An exact restatement of the data below, with the pictures removed, is the required answer.

* **The input**:
****************

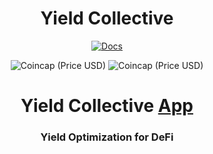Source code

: <span align="center">
  
# Yield Collective

<span align="center">
<div align="center">   

<a href="https://docs.yieldprotocol.xyz" target="_blank">
   <img alt="Docs" src="https://img.shields.io/badge/docs-Documentation-n63EKvmEjdWy0MEBdcJF?style=flat&logo=gitbook&logoColor=ffffff">
</a>

![Coincap (Price USD)](https://img.shields.io/coincap/price-usd/bitcoin) 
![Coincap (Price USD)](https://img.shields.io/coincap/price-usd/ethereum)

# Yield Collective [App](https://yieldcollective.xyz)

### Yield Optimization for DeFi

</span>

****************

* **Reply to the exercise**:
Source code

: <span align="center">
  
# Yield Collective

<span align="center">
<div align="center">   

<a href="https://docs.yieldprotocol.xyz" target="_blank">
   <img alt="Docs" src="https://img.shields.io/badge/docs-Documentation-n63EKvmEjdWy0MEBdcJF?style=flat&logo=gitbook&logoColor=ffffff">
</a>

![Coincap (Price USD)](https://img.shields.io/coincap/price-usd/bitcoin) 
![Coincap (Price USD)](https://img.shields.io/coincap/price-usd/ethereum)

# Yield Collective [App](https://yieldcollective.xyz)

### Yield Optimization for DeFi

</span>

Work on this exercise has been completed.